WORK INSTRUCTIONS:
Output each of the entries exactly, skipping every picture they contain.

● ● ● ● ● ● ●

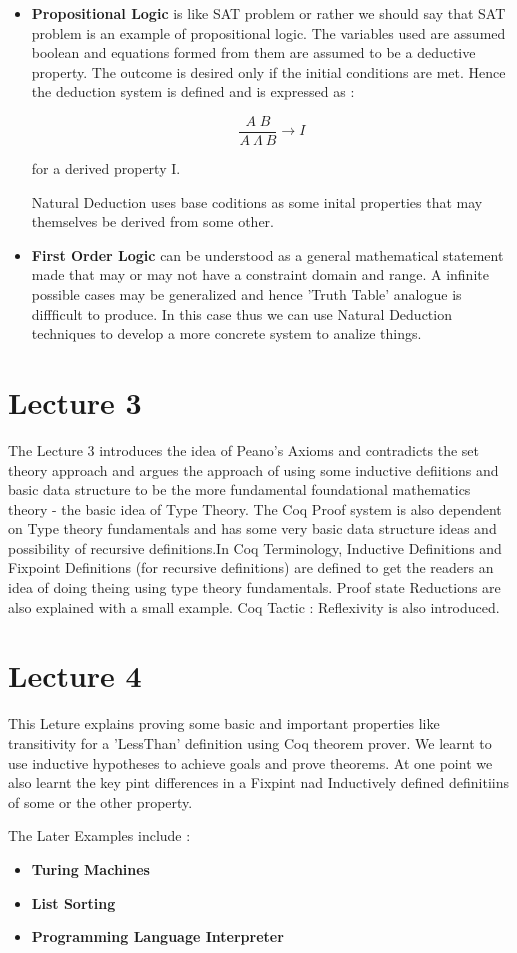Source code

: \documentclass[paper=a4, fontsize=11pt]{scrartcl}
\numberwithin{equation}{section}		%
\numberwithin{figure}{section}			%
\numberwithin{table}{section}				%
\begin{document}
\begin{itemize}
	\item{ \textbf{Propositional Logic} is like SAT problem or rather we should say that SAT problem is an example of propositional logic. The variables used are assumed boolean and equations formed from them are assumed to be a deductive property. The outcome is desired only if the initial conditions are met. Hence the deduction system is defined and is expressed as :

	\[ \dfrac{A \; B}{ A \: \Lambda \: B } \rightarrow I \]

	for a derived property I.

	Natural Deduction uses base coditions as some inital properties that may themselves be derived from some other.
	}

	\item{ \textbf{First Order Logic} can be understood as a general mathematical statement made that may or may not have a constraint domain and range. A infinite possible cases may be generalized and hence 'Truth Table' analogue is diffficult to produce. In this case thus we can use Natural Deduction techniques to develop a more concrete system to analize things. 

	}
\end{itemize}

\section{Lecture 3}
The Lecture 3 introduces the idea of Peano's Axioms and contradicts the set theory approach and argues the approach of using some inductive defiitions and basic data structure to be the more fundamental foundational mathematics theory - the basic idea of Type Theory. The Coq Proof system is also dependent on Type theory fundamentals and has some very basic data structure ideas and possibility of recursive definitions.In Coq Terminology, Inductive Definitions and Fixpoint Definitions (for recursive definitions) are defined to get the readers an idea of doing theing using type theory fundamentals. Proof state Reductions are also explained with a small example. Coq Tactic  : Reflexivity is also introduced. 

\section{Lecture 4}
This Leture explains proving some basic and important properties like transitivity for a 'LessThan' definition using Coq theorem prover. We learnt to use inductive hypotheses to achieve goals and prove theorems. At one point we also learnt the key pint differences in a Fixpint nad Inductively defined definitiins of some or the other property. 

The Later Examples include :

\begin{itemize}
	\item{ \textbf{Turing Machines} 
	} 
	\item{\textbf{List Sorting}
	}
	\item{\textbf{Programming Language Interpreter}
	}
\end{itemize}
\end{document}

● ● ● ● ● ● ●

PROBLEM SOLUTION:
Source code

: \documentclass[paper=a4, fontsize=11pt]{scrartcl}
\numberwithin{equation}{section}		%
\numberwithin{figure}{section}			%
\numberwithin{table}{section}				%
\begin{document}
\begin{itemize}
	\item{ \textbf{Propositional Logic} is like SAT problem or rather we should say that SAT problem is an example of propositional logic. The variables used are assumed boolean and equations formed from them are assumed to be a deductive property. The outcome is desired only if the initial conditions are met. Hence the deduction system is defined and is expressed as :

	\[ \dfrac{A \; B}{ A \: \Lambda \: B } \rightarrow I \]

	for a derived property I.

	Natural Deduction uses base coditions as some inital properties that may themselves be derived from some other.
	}

	\item{ \textbf{First Order Logic} can be understood as a general mathematical statement made that may or may not have a constraint domain and range. A infinite possible cases may be generalized and hence 'Truth Table' analogue is diffficult to produce. In this case thus we can use Natural Deduction techniques to develop a more concrete system to analize things. 

	}
\end{itemize}

\section{Lecture 3}
The Lecture 3 introduces the idea of Peano's Axioms and contradicts the set theory approach and argues the approach of using some inductive defiitions and basic data structure to be the more fundamental foundational mathematics theory - the basic idea of Type Theory. The Coq Proof system is also dependent on Type theory fundamentals and has some very basic data structure ideas and possibility of recursive definitions.In Coq Terminology, Inductive Definitions and Fixpoint Definitions (for recursive definitions) are defined to get the readers an idea of doing theing using type theory fundamentals. Proof state Reductions are also explained with a small example. Coq Tactic  : Reflexivity is also introduced. 

\section{Lecture 4}
This Leture explains proving some basic and important properties like transitivity for a 'LessThan' definition using Coq theorem prover. We learnt to use inductive hypotheses to achieve goals and prove theorems. At one point we also learnt the key pint differences in a Fixpint nad Inductively defined definitiins of some or the other property. 

The Later Examples include :

\begin{itemize}
	\item{ \textbf{Turing Machines} 
	} 
	\item{\textbf{List Sorting}
	}
	\item{\textbf{Programming Language Interpreter}
	}
\end{itemize}
\end{document}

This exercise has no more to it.